Bu Orhon anıtlarından küçükçe boyutlu üç tanesi (heyet, burada, o zamana kadar bilinmiyen bir anıt daha keşfetmiş; böylece gruptaki anıtların sayısı beşe yükselmiştir), bilinmiyen kişilere adanmış, sözü geçen stel’lerle süslenmiş; geri kalan ikisi ise, Türk hükümdar hanedanının iki ulu üyesinin hâtırasını ebedî kılmak üzere dikilmiştir; bunların biri Bilge-Kagan, öbürü, küçük kardeşi prens Kül-Tegin’dir. Son zamanlara kadar bunların burada gömülü olduğu -bir iki istisna bir yana- genel olarak kabul olunuyordu.
Bu iki kişiliğin işgal ettikleri mevkii ve Orhon Türklerinin tarihindeki önemlerini kısaca özetliyelim :
Sibirya ve Moğolistan’da bulunan Türk kabileleri, 630 yılında Çin egemenliği altında idiler.

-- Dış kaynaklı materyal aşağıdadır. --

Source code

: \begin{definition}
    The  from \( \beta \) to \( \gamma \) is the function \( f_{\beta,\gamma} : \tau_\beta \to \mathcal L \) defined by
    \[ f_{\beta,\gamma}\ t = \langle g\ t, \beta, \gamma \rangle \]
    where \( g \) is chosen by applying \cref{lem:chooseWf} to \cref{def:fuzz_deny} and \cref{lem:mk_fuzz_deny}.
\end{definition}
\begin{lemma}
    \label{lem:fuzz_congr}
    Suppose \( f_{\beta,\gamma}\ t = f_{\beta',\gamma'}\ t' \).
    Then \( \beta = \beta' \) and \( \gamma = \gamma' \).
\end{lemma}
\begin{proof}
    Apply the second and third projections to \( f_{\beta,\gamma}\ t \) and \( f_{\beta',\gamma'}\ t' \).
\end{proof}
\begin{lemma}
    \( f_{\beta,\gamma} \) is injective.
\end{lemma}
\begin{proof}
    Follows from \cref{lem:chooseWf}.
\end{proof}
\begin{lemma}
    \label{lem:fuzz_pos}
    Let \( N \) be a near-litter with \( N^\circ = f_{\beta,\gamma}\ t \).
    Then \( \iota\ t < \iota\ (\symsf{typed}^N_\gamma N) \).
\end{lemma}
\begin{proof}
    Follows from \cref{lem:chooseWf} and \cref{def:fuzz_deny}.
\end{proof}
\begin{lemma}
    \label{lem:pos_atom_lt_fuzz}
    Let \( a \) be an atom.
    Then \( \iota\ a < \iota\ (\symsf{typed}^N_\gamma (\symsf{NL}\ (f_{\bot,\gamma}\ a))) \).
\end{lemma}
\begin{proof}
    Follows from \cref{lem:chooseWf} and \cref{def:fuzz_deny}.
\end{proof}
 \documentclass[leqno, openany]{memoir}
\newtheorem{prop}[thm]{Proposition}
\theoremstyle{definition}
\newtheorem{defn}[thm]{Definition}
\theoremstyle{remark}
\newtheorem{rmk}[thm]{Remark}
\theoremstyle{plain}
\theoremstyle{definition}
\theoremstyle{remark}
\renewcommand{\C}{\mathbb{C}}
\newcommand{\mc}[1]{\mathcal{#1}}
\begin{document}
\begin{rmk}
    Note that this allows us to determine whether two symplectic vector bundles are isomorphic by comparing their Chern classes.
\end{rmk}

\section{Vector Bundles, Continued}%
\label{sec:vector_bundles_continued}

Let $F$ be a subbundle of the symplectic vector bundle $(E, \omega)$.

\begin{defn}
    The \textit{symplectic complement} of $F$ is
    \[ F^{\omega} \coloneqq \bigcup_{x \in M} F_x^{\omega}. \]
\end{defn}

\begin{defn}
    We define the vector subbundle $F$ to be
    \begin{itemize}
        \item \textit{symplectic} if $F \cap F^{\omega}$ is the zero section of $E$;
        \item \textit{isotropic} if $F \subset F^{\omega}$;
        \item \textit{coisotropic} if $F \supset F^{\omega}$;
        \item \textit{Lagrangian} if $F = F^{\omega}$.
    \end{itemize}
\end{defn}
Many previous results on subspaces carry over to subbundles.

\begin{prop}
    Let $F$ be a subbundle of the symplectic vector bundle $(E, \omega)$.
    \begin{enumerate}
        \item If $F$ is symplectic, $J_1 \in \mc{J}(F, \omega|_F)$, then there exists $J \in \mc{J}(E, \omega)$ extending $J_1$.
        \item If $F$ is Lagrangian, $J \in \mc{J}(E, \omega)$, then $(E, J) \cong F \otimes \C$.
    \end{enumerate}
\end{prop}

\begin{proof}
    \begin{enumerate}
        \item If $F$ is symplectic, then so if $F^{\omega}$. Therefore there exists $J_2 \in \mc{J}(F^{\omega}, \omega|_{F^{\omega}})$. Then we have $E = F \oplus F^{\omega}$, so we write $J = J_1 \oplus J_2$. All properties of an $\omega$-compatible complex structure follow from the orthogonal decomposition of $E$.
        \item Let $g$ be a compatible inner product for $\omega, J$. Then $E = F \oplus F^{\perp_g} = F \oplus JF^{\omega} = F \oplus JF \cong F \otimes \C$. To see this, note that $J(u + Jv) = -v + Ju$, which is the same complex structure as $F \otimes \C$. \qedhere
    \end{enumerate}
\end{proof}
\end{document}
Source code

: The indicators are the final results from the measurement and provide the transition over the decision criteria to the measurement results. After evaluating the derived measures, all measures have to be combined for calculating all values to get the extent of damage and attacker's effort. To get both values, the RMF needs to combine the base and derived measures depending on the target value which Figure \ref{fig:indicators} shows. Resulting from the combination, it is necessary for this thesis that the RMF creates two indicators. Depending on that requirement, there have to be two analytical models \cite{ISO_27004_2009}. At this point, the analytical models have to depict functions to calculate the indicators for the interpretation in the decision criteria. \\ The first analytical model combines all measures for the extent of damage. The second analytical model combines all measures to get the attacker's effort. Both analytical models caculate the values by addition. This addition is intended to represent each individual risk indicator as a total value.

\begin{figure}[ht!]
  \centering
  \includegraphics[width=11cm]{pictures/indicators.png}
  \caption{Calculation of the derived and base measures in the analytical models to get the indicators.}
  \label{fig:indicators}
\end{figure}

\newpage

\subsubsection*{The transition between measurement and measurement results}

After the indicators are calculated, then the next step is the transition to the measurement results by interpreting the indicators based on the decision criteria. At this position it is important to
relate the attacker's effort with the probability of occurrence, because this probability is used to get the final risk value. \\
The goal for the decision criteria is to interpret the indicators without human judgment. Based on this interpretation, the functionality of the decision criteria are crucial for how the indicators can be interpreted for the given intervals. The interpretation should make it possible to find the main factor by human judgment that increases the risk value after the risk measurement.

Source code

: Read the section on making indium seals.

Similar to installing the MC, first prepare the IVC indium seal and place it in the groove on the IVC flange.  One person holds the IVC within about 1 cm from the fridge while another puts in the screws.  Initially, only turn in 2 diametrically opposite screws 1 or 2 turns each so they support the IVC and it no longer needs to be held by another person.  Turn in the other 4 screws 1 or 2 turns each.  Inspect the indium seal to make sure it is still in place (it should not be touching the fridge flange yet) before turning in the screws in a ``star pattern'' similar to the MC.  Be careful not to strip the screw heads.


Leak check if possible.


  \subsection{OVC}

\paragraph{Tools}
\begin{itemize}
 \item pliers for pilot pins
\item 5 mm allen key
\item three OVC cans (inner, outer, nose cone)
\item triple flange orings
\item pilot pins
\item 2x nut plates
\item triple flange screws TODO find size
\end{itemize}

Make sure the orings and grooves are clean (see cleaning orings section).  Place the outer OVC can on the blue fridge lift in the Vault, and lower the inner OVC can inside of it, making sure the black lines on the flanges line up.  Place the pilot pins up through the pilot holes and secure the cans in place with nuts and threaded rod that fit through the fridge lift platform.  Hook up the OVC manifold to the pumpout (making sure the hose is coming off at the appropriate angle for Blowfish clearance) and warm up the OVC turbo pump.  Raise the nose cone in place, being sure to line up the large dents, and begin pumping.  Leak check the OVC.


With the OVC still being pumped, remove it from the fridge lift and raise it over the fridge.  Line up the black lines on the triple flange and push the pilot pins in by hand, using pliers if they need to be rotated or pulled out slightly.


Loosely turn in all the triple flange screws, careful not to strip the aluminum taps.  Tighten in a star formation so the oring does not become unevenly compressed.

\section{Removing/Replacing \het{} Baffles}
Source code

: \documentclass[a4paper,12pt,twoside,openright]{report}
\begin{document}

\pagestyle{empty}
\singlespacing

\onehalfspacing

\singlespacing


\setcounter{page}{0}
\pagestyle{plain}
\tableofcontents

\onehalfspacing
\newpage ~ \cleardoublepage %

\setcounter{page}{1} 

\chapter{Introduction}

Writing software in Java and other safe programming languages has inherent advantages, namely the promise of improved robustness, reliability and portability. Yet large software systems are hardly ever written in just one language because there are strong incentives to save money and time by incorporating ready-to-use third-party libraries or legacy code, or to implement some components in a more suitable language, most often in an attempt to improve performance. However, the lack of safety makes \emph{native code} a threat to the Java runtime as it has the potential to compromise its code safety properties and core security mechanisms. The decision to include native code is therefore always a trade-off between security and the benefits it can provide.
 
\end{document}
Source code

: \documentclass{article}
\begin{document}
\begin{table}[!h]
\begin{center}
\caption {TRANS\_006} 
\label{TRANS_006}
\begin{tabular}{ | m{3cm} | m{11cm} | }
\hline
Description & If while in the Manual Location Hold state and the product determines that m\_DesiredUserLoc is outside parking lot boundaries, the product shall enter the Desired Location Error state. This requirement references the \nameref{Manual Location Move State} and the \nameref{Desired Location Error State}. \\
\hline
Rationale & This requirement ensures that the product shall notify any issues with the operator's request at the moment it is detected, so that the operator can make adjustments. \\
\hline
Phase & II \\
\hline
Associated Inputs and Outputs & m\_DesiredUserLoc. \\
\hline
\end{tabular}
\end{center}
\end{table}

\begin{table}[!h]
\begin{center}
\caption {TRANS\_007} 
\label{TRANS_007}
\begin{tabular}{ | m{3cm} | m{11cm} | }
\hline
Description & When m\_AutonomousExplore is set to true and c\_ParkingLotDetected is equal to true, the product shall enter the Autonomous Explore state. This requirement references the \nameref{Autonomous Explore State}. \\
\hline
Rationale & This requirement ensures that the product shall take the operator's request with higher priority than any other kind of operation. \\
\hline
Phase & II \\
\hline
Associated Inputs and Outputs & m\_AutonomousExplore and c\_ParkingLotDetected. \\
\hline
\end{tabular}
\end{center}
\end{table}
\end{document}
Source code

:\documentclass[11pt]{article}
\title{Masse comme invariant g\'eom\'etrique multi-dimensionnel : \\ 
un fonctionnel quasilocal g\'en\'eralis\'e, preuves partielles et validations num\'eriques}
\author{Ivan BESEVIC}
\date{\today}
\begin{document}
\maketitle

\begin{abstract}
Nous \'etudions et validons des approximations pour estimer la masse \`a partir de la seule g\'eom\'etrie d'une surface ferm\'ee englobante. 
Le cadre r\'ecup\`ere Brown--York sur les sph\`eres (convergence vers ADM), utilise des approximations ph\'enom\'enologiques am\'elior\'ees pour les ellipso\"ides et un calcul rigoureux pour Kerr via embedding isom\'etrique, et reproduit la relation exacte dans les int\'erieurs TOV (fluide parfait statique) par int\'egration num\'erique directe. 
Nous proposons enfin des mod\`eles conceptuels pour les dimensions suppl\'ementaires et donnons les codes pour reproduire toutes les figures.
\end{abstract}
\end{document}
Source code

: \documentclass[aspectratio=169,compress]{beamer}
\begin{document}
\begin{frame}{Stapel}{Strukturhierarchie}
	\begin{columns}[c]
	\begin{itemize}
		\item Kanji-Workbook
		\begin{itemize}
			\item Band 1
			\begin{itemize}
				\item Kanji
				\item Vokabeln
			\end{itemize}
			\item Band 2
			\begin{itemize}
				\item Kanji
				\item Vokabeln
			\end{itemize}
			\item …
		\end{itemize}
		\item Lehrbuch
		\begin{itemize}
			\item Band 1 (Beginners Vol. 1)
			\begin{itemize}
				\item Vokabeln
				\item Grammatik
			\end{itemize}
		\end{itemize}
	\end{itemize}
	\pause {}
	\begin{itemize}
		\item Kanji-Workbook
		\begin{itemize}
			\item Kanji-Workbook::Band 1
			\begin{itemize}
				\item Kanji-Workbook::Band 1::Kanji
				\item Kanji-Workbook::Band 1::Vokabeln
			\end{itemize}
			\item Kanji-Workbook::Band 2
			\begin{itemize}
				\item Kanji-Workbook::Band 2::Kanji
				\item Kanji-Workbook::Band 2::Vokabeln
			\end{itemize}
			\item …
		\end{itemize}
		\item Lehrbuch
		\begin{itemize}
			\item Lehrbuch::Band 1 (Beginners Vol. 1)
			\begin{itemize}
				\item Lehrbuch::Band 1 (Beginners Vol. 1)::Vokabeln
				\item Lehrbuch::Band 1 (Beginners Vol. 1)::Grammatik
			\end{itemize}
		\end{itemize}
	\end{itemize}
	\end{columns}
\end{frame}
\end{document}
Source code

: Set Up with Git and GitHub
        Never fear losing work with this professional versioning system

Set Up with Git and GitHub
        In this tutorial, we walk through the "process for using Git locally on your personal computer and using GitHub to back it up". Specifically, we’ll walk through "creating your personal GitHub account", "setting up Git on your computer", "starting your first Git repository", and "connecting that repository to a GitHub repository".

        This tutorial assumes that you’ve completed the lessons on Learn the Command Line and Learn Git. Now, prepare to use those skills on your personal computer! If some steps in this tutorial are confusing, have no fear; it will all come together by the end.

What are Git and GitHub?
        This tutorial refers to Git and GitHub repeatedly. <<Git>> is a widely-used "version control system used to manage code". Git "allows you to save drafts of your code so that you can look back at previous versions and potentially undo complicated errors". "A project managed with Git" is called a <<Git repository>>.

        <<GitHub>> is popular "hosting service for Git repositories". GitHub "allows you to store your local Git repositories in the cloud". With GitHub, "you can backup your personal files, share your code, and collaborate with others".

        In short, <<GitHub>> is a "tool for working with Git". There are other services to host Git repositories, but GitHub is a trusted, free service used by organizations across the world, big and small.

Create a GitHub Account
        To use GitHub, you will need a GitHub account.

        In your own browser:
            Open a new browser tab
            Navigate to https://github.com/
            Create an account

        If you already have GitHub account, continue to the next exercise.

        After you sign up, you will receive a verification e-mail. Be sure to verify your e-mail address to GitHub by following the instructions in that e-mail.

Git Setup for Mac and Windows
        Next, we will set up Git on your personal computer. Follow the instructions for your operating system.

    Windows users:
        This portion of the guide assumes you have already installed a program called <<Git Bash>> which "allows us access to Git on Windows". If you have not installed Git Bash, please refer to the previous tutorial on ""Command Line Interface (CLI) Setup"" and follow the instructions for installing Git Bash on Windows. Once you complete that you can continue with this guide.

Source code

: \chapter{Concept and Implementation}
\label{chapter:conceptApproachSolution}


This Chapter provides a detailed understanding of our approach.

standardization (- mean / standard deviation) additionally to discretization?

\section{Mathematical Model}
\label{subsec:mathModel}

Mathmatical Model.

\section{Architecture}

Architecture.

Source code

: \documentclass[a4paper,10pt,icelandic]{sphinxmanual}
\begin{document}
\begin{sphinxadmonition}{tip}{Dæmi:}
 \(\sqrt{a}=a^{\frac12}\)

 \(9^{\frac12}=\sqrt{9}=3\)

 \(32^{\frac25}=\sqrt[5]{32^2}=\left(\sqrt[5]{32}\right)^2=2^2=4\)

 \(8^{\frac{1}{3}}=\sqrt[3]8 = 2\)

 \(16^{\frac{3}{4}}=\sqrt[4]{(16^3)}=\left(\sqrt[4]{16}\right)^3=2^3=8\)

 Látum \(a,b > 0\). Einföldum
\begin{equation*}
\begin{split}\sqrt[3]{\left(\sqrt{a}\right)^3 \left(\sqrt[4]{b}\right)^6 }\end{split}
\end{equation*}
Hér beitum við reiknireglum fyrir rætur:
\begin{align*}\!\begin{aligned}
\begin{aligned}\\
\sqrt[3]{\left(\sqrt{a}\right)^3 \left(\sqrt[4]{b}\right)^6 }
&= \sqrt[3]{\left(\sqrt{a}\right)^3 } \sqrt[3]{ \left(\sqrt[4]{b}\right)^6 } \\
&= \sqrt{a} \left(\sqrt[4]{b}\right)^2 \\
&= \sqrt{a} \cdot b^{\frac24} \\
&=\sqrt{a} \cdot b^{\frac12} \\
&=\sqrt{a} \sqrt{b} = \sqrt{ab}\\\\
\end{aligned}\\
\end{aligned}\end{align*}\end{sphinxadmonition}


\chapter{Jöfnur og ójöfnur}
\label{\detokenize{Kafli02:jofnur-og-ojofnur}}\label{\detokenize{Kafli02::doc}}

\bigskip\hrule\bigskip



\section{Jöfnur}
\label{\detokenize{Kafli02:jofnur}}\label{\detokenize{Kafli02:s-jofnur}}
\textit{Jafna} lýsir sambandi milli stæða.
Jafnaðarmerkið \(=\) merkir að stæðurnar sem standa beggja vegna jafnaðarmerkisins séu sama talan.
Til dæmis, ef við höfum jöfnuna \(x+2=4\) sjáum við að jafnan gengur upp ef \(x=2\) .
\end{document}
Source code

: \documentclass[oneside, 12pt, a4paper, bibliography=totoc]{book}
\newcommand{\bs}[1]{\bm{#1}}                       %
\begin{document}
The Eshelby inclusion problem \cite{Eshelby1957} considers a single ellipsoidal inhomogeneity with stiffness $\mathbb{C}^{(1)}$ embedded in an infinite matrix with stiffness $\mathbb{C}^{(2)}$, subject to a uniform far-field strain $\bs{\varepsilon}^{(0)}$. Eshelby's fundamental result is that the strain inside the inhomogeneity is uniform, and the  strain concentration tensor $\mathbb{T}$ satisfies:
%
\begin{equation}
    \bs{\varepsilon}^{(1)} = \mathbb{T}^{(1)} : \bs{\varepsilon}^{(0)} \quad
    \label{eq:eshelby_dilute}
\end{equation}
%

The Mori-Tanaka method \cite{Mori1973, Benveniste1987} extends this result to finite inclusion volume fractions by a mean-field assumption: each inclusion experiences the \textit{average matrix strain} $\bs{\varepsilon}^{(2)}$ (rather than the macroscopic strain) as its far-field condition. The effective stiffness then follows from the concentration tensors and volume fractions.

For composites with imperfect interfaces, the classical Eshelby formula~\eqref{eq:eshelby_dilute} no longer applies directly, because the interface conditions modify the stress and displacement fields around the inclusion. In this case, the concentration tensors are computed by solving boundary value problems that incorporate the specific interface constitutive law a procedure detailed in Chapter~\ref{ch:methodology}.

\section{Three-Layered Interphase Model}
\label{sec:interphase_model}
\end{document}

Aşağı yukarı elli yıl sonra İlteris-Kagan Türklerin -ancak dar bir ülke üzerinde- bağımsızlığını tazelemeyi başardı. Kısa ömürlü olan bu yeni devletin merkezinde, Jis Ötüken adlı dağlık otlak yer bulunuyordu; burası, olası olarak, Orhon nehir bölgesindeki Changai sıradağından bir parça idi. Bilge-Kagan ile Kül-Tegin, İlteris’in oğulları idiler, İlteris’in ölümünden sonra hükümeti geçici olarak eline geçiren hanedanın yan-sülâlesini cinayet yoliyle ortadan kaldırmakla, Kül-Tegin, ağabeyinin tahta çıkmasına yardım etti. Bilge-Kagan’ın saltanatı zamanında Türk ordusunun serdarı pâyesini taşıyan Kül-Tegin, birtakım zaferler kazanmıştır ki, bunların hepsi ve bilhassa Çinliler üzerine zaferleri, stel’deki metinde sayılmaktadır. Demek ki Türk kabileleri tarihinde, Çinlilerle karşı bağımsızlıklarını korumak şerefi, bu iki kardeşe aittir.
Mogol ülkesine yerleşmiş olan Türklerin tarihi üzerine epey bilgi sahibi isek de, memleketin Mogol-öncesi iskânı çağı, arkeoloji bakımından bir bütün olarak az tanınmaktadır. Bunun içindir ki, Çekoslovak Bilimler Akademisi ile Mogol Bilim Komitesinin birlikte çalışması çerçevesi içinde, bu yazının yazarının 1957’de Moğolistan’ da yapmış olduğu oryantasyon (istikşaf) seyahatinden sonra, her şeyden önce Kül-Tegin anıtının müşterek olarak araştırılması plânı kabul edilmiştir.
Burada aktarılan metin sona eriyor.